We did not speak of Father for many days but then we did not speak of much. Joseph went to work and tried, fruitlessly, to be paid for his labours. Mother made bread, stretching across the great bulge of her belly to slam the dough down and stretch it away with the heel of her hand, then stopping to rub her back from the discomfort of standing.
I ran errands, same as ever. Some days it was as if Father had never existed. Others it seemed as though he might walk in the door at any moment. I did not like those days for they made me feel very anxious and unsettled. I didn’t cry. I missed Father, of course. Joseph must have felt the same way because twice I heard him sobbing into the bedclothes. He would stop as soon as he realised I was awake and listening. One night, he turned to me angrily and asked me why I did not cry.
‘Sometimes, Mary, I do believe you are unnatural. That lightning must have burned all feeling from you, for you do not seem to care that Father is dead. You are a hard creature, to be sure.’
I said nothing in reply. It was not true to say I did not care. I had felt a very great pain twice in my life: once, when Henry had gone, and then when Father had first been injured; but this seemed so long ago. As for Father dying, it seemed as though there was no more sadness left to be felt. Nothing would bring him back. I could feel no sorrow now, just unease because nothing seemed to be as it should. I like day-to-day matters to be normal or for me to have the power over them. I do not like surprises. I do not like shocks. I do not like chaos and I do not like to feel that anyone else has power over me. And now I did not like the feeling that we were waiting for something or that some great change was coming.
Then, ten days after we buried Father in the earth, some different men clad in black came calling, bearing not gifts but bills. They said they were sorry for our loss but it was plain to see they were more concerned about their own if we could not pay.
One of these grim visitors stood out, a nasty little man with black eyes like a crab’s. The landlord’s agent, Mr Sprague. He took great delight in drawing out a sheet of paper from his breast pocket and smoothing it out in front of Mother before pushing it towards her, a false smile on his face all the while.
‘One hundred and twenty pounds!’ My mother had turned white as a sheet. She clutched her belly and sat down before her legs gave way. ‘No! It cannot be so! One hundred and twenty! No! No!’
But it was so. There were bills for timber, for a new saw blade, the rent on the workshop had not been paid for months and the rent on the house had been paid with borrowed money. There was the bill for the burial. The total was a sum that would take six, maybe seven or more years for a man to earn, and who could tell how much longer without Father to earn it.
‘You’ll have to go to the workhouse, missus, if you cannot settle,’ said the crab-eyed Mr Sprague, with glee.
‘Or,’ said another gentleman by his side, who seemed more kindly, ‘I could arrange a loan for you and at very favourable terms, dear lady. Very favourable indeed!’

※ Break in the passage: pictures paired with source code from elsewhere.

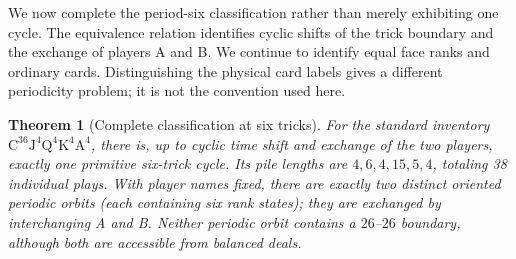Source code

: \documentclass[11pt]{article}
\newtheorem{theorem}{Theorem}
\newcommand{\CC}{\mathrm C}
\newcommand{\JJ}{\mathrm J}
\newcommand{\QQ}{\mathrm Q}
\newcommand{\KK}{\mathrm K}
\renewcommand{\AA}{\mathrm A}
\begin{document}
We now complete the period-six classification rather than merely exhibiting
one cycle. The equivalence relation identifies cyclic shifts of the trick
boundary and the exchange of players A and B. We continue to identify equal
face ranks and ordinary cards. Distinguishing the physical card labels gives
a different periodicity problem; it is not the convention used here.

\begin{theorem}[Complete classification at six tricks]\label{thm:six}
For the standard inventory $\CC^{36}\JJ^4\QQ^4\KK^4\AA^4$,
there is, up to cyclic time shift and exchange of the two players,
\emph{exactly one} primitive six-trick cycle. Its pile lengths are
$4,6,4,15,5,4$, totaling 38 individual plays. With player names fixed,
there are exactly two distinct oriented periodic orbits (each containing
six rank states); they are exchanged by interchanging A and B. Neither
periodic orbit contains a $26$--$26$ boundary, although both are accessible
from balanced deals.
\end{theorem}
\end{document}
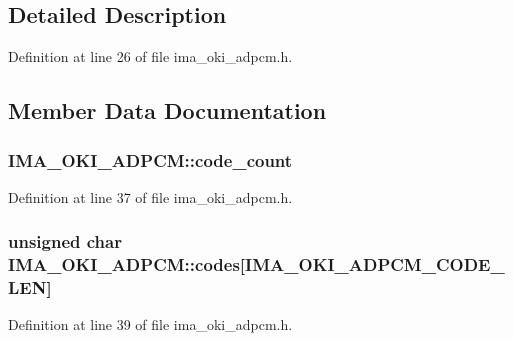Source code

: \subsection{Detailed Description}


Definition at line 26 of file ima\+\_\+oki\+\_\+adpcm.\+h.



\subsection{Member Data Documentation}
\subsubsection[{\texorpdfstring{code\+\_\+count}{code_count}}]{ I\+M\+A\+\_\+\+O\+K\+I\+\_\+\+A\+D\+P\+C\+M\+::code\+\_\+count}\hypertarget{struct_i_m_a___o_k_i___a_d_p_c_m_aab39bf9aefa5d488d28c513a627d2c98}{}\label{struct_i_m_a___o_k_i___a_d_p_c_m_aab39bf9aefa5d488d28c513a627d2c98}


Definition at line 37 of file ima\+\_\+oki\+\_\+adpcm.\+h.

\subsubsection[{\texorpdfstring{codes}{codes}}]{\setlength{\rightskip}{0pt plus 5cm}unsigned char I\+M\+A\+\_\+\+O\+K\+I\+\_\+\+A\+D\+P\+C\+M\+::codes\mbox{[}{\bf I\+M\+A\+\_\+\+O\+K\+I\+\_\+\+A\+D\+P\+C\+M\+\_\+\+C\+O\+D\+E\+\_\+\+L\+EN}\mbox{]}}\hypertarget{struct_i_m_a___o_k_i___a_d_p_c_m_a819c2b67b38be32caa93c1a5629ee0d4}{}\label{struct_i_m_a___o_k_i___a_d_p_c_m_a819c2b67b38be32caa93c1a5629ee0d4}


Definition at line 39 of file ima\+\_\+oki\+\_\+adpcm.\+h.

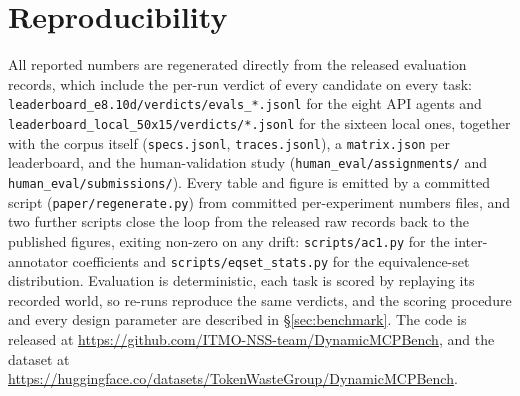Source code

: \section{Reproducibility}
\label{app:reproducibility}
All reported numbers are regenerated directly from the released evaluation
records, which include the per-run verdict of every candidate on every task:
\texttt{leaderboard\_e8.10d/verdicts/evals\_*.jsonl} for the eight API agents
and \texttt{leaderboard\_local\_50x15/verdicts/*.jsonl} for the sixteen local
ones, together with the corpus itself (\texttt{specs.jsonl},
\texttt{traces.jsonl}), a \texttt{matrix.json} per leaderboard, and the
human-validation study (\texttt{human\_eval/assignments/} and
\texttt{human\_eval/submissions/}). Every table and figure is emitted by a
committed script (\texttt{paper/regenerate.py}) from committed per-experiment
numbers files, and two further scripts close the loop from the released raw
records back to the published figures, exiting non-zero on any drift:
\texttt{scripts/ac1.py} for the inter-annotator coefficients and
\texttt{scripts/eqset\_stats.py} for the equivalence-set distribution.
Evaluation is deterministic, each task is scored by replaying its recorded
world, so re-runs reproduce the same verdicts, and the scoring procedure and
every design parameter are described in \S\ref{sec:benchmark}. The code is
released at
\url{https://github.com/ITMO-NSS-team/DynamicMCPBench}, and the dataset at
\url{https://huggingface.co/datasets/TokenWasteGroup/DynamicMCPBench}.
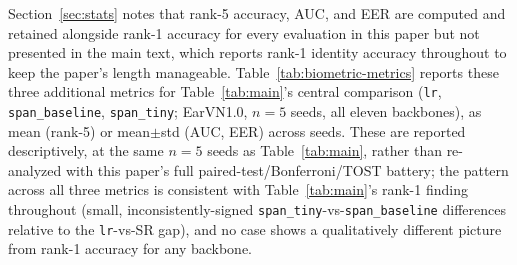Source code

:\documentclass[pdflatex,sn-vancouver-num]{sn-jnl}
\begin{document}
Section~\ref{sec:stats} notes that rank-5 accuracy, AUC, and EER are computed and retained alongside rank-1 accuracy for every evaluation in this paper but not presented in the main text, which reports rank-1 identity accuracy throughout to keep the paper's length manageable. Table~\ref{tab:biometric-metrics} reports these three additional metrics for Table~\ref{tab:main}'s central comparison (\texttt{lr}, \texttt{span\_baseline}, \texttt{span\_tiny}; EarVN1.0, $n=5$ seeds, all eleven backbones), as mean (rank-5) or mean$\pm$std (AUC, EER) across seeds. These are reported descriptively, at the same $n=5$ seeds as Table~\ref{tab:main}, rather than re-analyzed with this paper's full paired-test/Bonferroni/TOST battery; the pattern across all three metrics is consistent with Table~\ref{tab:main}'s rank-1 finding throughout (small, inconsistently-signed \texttt{span\_tiny}-vs-\texttt{span\_baseline} differences relative to the \texttt{lr}-vs-SR gap), and no case shows a qualitatively different picture from rank-1 accuracy for any backbone.
\end{document}
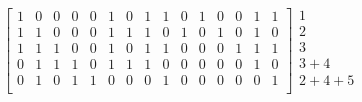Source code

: \documentclass[10pt]{article}
\begin{document}
\begin{equation}
	\left[
	\begin{array}{ccccccccccccccc}
		1&0&0&0&0&1&0&1&1&0&1&0&0&1&1\\
		1&1&0&0&0&1&1&1&0&1&0&1&0&1&0\\
		1&1&1&0&0&1&0&1&1&0&0&0&1&1&1\\
		0&1&1&1&0&1&1&1&0&0&0&0&0&1&0\\
		0&1&0&1&1&0&0&0&1&0&0&0&0&0&1\\
	\end{array}
	\right]
	\begin{array}{l}
		1 \\
		2 \\
		3 \\
		3 + 4 \\
		2 + 4 + 5 \\
	\end{array}
\end{equation}
\end{document}
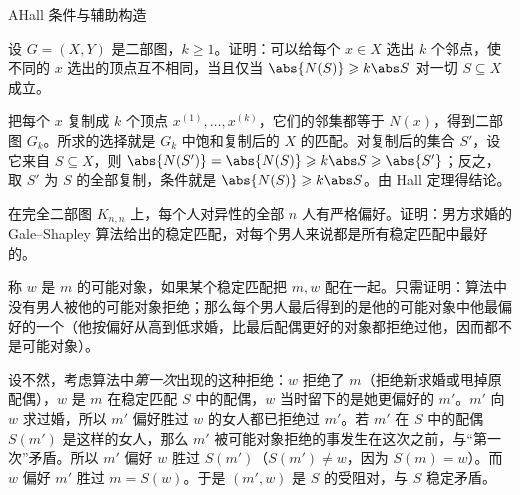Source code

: \begin{exercises}{A}{Hall 条件与辅助构造}
\item\label{ex:hall-condition:A4} 设 $G=(X,Y)$ 是二部图，$k\geqslant1$。证明：可以给每个 $x\in X$ 选出 $k$ 个邻点，使不同的 $x$ 选出的顶点互不相同，当且仅当 $\abs{N(S)}\geqslant k\abs S$ 对一切 $S\subseteq X$ 成立。
\begin{solution}
把每个 $x$ 复制成 $k$ 个顶点 $x^{(1)},\dots,x^{(k)}$，它们的邻集都等于 $N(x)$，得到二部图 $G_k$。所求的选择就是 $G_k$ 中饱和复制后的 $X$ 的匹配。对复制后的集合 $S'$，设它来自 $S\subseteq X$，则 $\abs{N(S')}=\abs{N(S)}\geqslant k\abs S\geqslant\abs{S'}$；反之，取 $S'$ 为 $S$ 的全部复制，条件就是 $\abs{N(S)}\geqslant k\abs S$。由 Hall 定理得结论。
\end{solution}

\item\label{ex:hall-condition:A5} 在完全二部图 $K_{n,n}$ 上，每个人对异性的全部 $n$ 人有严格偏好。证明：男方求婚的 Gale--Shapley 算法给出的稳定匹配，对每个男人来说都是所有稳定匹配中最好的。
\begin{solution}
称 $w$ 是 $m$ 的可能对象，如果某个稳定匹配把 $m,w$ 配在一起。只需证明：算法中没有男人被他的可能对象拒绝；那么每个男人最后得到的是他的可能对象中他最偏好的一个（他按偏好从高到低求婚，比最后配偶更好的对象都拒绝过他，因而都不是可能对象）。

设不然，考虑算法中\emph{第一次}出现的这种拒绝：$w$ 拒绝了 $m$（拒绝新求婚或甩掉原配偶），$w$ 是 $m$ 在稳定匹配 $S$ 中的配偶，$w$ 当时留下的是她更偏好的 $m'$。$m'$ 向 $w$ 求过婚，所以 $m'$ 偏好胜过 $w$ 的女人都已拒绝过 $m'$。若 $m'$ 在 $S$ 中的配偶 $S(m')$ 是这样的女人，那么 $m'$ 被可能对象拒绝的事发生在这次之前，与“第一次”矛盾。所以 $m'$ 偏好 $w$ 胜过 $S(m')$（$S(m')\neq w$，因为 $S(m)=w$）。而 $w$ 偏好 $m'$ 胜过 $m=S(w)$。于是 $(m',w)$ 是 $S$ 的受阻对，与 $S$ 稳定矛盾。
\end{solution}
\end{exercises}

I was most indignant. ‘Favourable to you, maybe! Why would anybody borrow more money to pay a debt? That is the stupidest thing I have ever heard! Where is the sense in that?’
Mr Kindly-But-Stupid started gibbering away about how he was trying to help and I kept telling him it was a stupid trick to get more money from poor folk when Mother seemed suddenly to gather her wits and her skirts about her and stood up, her belly greatly adding to the effect of a woman on the warpath. ‘Thank you, Mary. I will manage this now.’
She gave them one of her blackest looks and demanded in the strongest terms that they give her the time to consider how she might settle their accounts. Then she sent them scurrying out of the house with a flea in their ear for being so shamefully cruel to a poor widow woman, great with child.
They nodded and muttered and fled. Mr Sprague had his tail between his legs, as they say.
Slamming the door behind them, Mother turned to Joseph and me. She banged on the table with the flat of her hand, closed her eyes for a moment and then stood up, straight as a ramrod.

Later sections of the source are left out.